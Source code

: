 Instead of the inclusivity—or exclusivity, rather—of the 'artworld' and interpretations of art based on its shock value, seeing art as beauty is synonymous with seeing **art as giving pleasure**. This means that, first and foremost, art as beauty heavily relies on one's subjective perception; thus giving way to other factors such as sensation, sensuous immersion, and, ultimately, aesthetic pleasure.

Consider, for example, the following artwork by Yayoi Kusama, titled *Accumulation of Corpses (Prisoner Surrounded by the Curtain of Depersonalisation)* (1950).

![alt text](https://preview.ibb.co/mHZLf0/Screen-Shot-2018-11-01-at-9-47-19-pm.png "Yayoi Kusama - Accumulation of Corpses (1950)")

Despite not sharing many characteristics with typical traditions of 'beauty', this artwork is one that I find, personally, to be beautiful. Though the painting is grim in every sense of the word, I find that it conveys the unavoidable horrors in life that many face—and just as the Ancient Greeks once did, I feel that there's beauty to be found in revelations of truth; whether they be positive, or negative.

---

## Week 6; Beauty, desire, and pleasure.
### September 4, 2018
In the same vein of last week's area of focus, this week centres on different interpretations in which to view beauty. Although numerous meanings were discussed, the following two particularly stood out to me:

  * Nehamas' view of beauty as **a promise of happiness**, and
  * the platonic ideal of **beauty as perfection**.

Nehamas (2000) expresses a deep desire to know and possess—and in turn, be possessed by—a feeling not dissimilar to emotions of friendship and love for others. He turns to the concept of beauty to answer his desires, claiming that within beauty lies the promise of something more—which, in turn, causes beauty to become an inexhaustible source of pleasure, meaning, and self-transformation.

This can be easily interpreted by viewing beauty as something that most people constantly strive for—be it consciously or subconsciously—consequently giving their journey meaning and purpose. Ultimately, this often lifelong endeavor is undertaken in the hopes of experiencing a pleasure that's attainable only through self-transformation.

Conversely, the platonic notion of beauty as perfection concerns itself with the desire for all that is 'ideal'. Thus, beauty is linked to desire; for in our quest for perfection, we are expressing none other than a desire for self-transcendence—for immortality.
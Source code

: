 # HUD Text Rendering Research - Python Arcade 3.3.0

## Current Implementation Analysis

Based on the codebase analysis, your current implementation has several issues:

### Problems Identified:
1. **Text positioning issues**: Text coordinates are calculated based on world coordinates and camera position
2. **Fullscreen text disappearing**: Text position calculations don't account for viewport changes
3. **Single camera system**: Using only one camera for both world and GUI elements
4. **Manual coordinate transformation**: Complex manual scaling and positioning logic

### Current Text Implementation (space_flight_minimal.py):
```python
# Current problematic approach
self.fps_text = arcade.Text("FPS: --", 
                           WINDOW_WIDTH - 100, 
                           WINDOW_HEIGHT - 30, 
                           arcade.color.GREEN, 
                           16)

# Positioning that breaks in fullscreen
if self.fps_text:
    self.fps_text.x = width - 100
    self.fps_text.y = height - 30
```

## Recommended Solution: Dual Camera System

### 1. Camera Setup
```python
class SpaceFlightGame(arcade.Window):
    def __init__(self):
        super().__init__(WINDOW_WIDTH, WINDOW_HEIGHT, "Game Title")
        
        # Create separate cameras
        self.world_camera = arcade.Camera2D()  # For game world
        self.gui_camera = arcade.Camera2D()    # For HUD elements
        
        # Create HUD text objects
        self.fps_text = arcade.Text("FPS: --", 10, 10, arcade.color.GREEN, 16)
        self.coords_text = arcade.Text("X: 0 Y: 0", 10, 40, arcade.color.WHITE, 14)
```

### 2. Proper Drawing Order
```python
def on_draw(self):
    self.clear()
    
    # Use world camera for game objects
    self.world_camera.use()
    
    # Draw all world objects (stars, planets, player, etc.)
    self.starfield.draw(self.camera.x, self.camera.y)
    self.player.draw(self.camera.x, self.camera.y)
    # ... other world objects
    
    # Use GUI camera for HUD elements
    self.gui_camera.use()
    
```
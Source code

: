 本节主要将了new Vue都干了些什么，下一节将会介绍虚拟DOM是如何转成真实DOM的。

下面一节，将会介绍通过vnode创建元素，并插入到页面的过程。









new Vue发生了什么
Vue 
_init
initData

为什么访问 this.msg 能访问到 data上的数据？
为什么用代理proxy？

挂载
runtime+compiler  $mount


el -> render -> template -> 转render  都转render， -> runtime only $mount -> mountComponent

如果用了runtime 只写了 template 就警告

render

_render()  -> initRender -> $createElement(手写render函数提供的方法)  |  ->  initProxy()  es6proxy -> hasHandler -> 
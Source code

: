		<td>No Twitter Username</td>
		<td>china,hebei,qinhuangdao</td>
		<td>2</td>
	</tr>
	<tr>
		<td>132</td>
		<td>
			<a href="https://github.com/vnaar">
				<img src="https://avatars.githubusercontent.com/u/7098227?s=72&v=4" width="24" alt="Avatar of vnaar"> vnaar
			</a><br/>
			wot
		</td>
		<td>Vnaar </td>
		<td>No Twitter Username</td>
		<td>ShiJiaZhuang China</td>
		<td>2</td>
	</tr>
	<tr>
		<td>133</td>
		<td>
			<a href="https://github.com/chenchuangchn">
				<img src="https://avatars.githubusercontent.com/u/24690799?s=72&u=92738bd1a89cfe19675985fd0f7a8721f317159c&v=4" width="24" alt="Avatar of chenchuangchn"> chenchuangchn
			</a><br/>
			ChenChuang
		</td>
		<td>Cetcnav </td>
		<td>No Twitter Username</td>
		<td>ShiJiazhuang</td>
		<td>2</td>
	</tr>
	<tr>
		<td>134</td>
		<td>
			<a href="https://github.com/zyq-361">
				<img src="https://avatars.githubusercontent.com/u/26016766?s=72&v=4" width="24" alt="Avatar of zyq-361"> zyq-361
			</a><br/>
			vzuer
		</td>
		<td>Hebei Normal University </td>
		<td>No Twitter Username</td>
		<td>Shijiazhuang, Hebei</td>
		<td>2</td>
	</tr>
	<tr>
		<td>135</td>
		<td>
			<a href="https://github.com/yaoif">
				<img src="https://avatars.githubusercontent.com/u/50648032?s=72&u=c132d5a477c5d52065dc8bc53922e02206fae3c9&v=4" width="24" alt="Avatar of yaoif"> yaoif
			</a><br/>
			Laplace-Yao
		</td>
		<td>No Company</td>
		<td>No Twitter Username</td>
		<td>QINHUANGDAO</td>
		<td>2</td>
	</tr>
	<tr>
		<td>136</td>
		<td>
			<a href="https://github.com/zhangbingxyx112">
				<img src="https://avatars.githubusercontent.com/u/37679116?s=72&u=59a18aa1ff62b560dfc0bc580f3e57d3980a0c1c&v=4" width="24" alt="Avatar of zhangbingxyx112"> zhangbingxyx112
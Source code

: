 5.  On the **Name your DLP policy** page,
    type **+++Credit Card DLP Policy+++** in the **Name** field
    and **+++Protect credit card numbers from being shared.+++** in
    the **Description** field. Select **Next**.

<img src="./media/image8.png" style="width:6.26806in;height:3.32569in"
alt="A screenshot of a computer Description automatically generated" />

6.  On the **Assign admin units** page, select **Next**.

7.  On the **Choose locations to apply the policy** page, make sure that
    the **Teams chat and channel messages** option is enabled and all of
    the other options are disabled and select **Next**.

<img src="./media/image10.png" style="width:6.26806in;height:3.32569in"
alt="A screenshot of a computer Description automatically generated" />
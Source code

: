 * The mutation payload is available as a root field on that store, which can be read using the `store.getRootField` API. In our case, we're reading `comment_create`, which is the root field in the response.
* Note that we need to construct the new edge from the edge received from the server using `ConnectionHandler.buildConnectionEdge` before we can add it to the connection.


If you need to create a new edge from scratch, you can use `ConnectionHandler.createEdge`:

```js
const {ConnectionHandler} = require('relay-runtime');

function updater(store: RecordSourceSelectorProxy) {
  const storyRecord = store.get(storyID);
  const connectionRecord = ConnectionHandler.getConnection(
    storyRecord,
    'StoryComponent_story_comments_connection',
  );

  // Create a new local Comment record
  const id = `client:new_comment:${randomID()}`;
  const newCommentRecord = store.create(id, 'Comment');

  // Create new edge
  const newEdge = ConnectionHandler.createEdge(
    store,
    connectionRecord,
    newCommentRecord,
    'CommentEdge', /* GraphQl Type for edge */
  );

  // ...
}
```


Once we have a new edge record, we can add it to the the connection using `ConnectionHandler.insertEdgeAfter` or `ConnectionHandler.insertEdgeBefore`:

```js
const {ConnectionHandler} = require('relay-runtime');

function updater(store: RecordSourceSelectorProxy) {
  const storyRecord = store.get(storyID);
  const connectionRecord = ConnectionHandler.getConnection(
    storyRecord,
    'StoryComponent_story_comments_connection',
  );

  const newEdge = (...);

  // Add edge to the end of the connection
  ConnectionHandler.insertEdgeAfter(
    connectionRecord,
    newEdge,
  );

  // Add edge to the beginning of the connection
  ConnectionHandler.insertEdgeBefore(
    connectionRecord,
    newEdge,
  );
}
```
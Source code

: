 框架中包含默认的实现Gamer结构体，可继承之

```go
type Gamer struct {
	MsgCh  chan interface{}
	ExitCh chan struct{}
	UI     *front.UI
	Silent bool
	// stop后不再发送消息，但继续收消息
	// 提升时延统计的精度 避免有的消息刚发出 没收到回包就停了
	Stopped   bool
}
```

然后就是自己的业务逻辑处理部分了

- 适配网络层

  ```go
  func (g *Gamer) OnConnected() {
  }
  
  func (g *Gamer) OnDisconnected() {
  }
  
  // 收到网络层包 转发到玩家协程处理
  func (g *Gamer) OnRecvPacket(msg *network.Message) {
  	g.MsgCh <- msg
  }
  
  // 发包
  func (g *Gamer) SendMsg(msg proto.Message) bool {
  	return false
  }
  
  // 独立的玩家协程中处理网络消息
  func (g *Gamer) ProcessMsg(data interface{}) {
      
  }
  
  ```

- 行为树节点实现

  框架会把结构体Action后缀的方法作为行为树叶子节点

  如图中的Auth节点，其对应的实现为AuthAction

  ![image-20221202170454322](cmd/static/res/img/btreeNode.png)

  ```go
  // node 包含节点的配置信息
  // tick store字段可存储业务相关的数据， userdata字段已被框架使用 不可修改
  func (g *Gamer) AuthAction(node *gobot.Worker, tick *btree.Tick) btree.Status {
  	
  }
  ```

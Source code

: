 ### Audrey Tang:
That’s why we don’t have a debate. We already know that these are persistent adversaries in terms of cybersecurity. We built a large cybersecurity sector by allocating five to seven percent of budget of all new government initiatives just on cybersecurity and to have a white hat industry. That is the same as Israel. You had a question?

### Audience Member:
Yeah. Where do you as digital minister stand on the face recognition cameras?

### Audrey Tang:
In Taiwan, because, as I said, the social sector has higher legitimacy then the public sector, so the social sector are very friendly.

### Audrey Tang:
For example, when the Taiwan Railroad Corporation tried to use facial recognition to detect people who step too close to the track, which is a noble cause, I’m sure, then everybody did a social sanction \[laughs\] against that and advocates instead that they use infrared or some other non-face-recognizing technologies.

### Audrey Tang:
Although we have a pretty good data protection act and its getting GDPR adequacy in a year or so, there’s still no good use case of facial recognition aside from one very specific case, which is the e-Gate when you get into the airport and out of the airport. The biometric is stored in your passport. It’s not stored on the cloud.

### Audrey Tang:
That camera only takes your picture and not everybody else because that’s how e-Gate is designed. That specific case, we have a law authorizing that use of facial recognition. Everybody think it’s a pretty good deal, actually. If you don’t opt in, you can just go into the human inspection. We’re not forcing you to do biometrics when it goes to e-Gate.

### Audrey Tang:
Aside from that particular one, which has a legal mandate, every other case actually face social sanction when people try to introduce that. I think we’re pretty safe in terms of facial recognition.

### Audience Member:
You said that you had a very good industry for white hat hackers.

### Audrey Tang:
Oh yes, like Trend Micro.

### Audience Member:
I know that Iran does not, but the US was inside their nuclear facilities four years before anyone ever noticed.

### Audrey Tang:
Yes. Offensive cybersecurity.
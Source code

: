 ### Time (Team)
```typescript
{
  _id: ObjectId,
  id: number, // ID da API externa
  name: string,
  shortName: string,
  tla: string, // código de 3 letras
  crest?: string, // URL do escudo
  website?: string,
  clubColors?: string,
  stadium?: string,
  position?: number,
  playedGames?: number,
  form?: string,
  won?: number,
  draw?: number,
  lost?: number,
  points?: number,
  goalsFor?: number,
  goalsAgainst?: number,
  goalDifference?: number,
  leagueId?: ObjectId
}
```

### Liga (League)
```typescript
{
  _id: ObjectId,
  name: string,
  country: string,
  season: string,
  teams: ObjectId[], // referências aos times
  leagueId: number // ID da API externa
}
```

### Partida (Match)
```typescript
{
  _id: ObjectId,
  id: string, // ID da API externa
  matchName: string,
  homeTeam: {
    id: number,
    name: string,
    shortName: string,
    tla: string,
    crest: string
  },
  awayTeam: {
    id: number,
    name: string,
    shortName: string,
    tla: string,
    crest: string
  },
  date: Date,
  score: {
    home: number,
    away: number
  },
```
##########
■ **Prompt**
Find the word "Accumulation" in the entries and show each line where it is found.

■ **Written reply**
Consider, for example, the following artwork by Yayoi Kusama, titled *Accumulation of Corpses (Prisoner Surrounded by the Curtain of Depersonalisation)* (1950).
![alt text](https://preview.ibb.co/mHZLf0/Screen-Shot-2018-11-01-at-9-47-19-pm.png "Yayoi Kusama - Accumulation of Corpses (1950)")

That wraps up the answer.